Exercise brief: Set down exactly the entries below, beginning at their first line and ending at the line with "4. [COSTAR Framework](#costar-framework)".

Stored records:

───

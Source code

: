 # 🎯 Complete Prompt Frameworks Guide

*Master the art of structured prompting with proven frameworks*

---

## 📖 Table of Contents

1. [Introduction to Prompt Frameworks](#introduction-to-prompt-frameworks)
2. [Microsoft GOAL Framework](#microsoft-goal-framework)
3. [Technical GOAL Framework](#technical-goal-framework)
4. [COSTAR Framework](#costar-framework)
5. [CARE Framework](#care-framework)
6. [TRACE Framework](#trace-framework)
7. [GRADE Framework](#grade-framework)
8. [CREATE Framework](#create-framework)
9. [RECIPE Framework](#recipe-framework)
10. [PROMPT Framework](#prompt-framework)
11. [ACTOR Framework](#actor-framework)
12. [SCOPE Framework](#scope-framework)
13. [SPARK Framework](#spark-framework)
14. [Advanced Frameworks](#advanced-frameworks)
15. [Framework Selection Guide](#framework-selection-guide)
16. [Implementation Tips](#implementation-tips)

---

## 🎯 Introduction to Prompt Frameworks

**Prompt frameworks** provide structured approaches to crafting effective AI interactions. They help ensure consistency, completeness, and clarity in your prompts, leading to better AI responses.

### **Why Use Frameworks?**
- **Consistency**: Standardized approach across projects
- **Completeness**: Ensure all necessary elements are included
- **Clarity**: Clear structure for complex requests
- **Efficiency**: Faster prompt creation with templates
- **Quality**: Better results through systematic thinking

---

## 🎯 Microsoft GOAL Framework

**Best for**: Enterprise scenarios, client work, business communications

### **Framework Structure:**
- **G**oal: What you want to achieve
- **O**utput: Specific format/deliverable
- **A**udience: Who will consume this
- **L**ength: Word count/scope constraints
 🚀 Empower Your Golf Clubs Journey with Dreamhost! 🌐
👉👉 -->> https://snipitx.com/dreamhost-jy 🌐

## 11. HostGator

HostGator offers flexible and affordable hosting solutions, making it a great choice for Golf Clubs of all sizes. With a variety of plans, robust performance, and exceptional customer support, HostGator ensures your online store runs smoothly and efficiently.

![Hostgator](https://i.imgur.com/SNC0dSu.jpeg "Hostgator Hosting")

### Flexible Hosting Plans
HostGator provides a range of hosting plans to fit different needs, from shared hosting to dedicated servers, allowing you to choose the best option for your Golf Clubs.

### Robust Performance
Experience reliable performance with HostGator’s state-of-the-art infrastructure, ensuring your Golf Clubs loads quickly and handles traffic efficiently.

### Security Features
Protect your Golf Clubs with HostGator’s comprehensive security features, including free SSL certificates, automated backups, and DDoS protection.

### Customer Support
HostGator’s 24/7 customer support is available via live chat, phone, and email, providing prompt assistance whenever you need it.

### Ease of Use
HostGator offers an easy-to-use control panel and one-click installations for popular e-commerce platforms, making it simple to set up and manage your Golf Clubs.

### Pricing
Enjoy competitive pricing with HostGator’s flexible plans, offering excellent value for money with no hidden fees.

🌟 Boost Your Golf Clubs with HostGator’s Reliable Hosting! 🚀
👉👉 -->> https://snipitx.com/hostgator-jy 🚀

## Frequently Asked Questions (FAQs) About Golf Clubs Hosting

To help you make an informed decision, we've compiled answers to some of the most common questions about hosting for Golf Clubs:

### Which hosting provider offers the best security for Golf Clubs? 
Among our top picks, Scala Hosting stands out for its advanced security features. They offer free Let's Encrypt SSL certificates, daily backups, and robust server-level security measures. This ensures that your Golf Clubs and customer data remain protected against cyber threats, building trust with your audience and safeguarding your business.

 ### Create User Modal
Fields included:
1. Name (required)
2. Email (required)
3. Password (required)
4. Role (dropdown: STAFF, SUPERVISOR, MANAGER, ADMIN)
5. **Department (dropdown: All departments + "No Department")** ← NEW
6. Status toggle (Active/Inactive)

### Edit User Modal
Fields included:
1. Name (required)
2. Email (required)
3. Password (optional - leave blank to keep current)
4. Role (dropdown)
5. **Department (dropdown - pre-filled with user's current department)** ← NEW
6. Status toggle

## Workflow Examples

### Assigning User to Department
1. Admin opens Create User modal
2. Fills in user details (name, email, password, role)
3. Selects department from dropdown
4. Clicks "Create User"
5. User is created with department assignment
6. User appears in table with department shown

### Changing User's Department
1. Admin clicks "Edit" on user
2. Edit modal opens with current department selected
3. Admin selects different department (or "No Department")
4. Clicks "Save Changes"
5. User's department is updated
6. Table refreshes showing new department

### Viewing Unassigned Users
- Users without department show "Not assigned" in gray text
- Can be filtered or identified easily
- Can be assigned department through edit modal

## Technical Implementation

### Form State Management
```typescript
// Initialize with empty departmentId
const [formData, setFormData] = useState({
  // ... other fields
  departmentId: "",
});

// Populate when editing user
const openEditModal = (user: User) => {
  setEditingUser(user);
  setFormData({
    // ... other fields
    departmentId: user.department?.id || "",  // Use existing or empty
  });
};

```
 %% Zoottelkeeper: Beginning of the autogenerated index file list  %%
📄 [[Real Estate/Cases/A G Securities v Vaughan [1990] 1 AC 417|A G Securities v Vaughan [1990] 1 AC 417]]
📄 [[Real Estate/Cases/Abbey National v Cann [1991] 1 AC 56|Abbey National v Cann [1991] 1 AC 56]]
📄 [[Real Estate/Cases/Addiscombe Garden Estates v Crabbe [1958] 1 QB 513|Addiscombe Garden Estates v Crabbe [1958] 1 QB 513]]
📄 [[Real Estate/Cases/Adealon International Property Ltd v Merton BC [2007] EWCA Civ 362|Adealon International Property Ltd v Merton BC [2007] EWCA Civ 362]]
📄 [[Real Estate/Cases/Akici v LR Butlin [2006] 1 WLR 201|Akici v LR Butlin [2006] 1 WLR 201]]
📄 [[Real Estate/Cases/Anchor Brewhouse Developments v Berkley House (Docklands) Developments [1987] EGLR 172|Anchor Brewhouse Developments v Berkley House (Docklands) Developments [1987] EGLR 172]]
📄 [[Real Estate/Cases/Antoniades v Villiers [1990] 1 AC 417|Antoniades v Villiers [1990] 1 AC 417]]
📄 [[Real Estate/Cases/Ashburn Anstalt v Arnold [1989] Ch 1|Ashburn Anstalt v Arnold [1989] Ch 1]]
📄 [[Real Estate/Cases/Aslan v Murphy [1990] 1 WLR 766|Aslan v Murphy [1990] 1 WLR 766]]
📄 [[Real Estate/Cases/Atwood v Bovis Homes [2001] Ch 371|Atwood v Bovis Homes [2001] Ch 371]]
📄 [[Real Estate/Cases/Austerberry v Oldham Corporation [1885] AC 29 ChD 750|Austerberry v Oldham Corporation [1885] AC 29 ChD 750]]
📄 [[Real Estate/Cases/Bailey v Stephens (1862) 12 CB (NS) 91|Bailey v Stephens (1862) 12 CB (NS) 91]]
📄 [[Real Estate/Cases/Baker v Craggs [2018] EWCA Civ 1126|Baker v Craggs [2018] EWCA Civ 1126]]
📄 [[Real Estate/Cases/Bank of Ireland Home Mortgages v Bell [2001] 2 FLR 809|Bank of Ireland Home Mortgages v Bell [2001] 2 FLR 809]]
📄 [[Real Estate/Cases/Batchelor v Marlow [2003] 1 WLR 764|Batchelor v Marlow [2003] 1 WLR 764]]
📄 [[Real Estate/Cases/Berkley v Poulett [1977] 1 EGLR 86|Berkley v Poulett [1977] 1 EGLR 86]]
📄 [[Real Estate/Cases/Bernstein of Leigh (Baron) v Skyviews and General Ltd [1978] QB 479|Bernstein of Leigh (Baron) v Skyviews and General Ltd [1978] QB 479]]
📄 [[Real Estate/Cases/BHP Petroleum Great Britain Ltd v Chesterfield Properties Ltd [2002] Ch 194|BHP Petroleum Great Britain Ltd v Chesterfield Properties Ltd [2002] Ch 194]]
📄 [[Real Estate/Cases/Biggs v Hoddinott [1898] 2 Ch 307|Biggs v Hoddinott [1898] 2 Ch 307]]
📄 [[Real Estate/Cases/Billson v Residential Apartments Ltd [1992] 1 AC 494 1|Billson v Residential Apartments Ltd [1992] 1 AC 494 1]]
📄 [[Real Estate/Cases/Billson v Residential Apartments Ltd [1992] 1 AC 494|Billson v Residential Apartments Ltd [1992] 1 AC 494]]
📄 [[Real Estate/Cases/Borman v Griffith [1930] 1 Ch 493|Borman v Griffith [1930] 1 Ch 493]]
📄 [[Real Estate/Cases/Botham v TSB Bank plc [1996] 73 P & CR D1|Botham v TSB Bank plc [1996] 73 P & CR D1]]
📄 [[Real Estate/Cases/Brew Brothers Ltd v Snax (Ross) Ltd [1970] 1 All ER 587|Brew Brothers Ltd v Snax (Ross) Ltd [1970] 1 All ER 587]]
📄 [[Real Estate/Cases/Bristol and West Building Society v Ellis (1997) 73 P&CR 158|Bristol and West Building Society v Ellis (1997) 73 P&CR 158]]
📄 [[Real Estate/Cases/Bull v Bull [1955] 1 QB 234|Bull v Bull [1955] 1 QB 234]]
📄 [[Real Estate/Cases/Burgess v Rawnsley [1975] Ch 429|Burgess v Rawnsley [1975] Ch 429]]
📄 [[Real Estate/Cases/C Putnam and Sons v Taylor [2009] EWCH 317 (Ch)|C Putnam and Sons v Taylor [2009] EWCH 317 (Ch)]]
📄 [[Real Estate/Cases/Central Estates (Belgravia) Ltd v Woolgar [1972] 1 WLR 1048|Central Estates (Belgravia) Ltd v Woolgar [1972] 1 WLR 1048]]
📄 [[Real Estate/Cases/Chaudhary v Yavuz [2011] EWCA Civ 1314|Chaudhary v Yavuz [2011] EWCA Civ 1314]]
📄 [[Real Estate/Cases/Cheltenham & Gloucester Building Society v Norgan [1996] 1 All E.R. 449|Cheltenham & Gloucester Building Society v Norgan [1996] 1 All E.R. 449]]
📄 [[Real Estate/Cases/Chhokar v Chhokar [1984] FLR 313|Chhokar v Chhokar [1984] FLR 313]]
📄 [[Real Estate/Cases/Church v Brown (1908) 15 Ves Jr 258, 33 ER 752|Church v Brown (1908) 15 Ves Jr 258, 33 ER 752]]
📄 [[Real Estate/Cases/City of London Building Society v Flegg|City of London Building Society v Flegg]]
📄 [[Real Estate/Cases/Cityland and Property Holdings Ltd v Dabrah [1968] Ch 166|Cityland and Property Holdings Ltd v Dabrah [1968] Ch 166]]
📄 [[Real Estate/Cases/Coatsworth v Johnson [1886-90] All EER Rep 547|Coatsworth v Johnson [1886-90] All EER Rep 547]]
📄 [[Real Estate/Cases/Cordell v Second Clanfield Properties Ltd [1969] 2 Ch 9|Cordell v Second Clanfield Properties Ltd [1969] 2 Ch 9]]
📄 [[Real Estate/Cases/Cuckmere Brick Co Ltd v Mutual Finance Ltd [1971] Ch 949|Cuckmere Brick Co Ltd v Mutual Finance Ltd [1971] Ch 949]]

───

Exercise output:
Source code

: # 🎯 Complete Prompt Frameworks Guide

*Master the art of structured prompting with proven frameworks*

---

## 📖 Table of Contents

1. [Introduction to Prompt Frameworks](#introduction-to-prompt-frameworks)
2. [Microsoft GOAL Framework](#microsoft-goal-framework)
3. [Technical GOAL Framework](#technical-goal-framework)
4. [COSTAR Framework](#costar-framework)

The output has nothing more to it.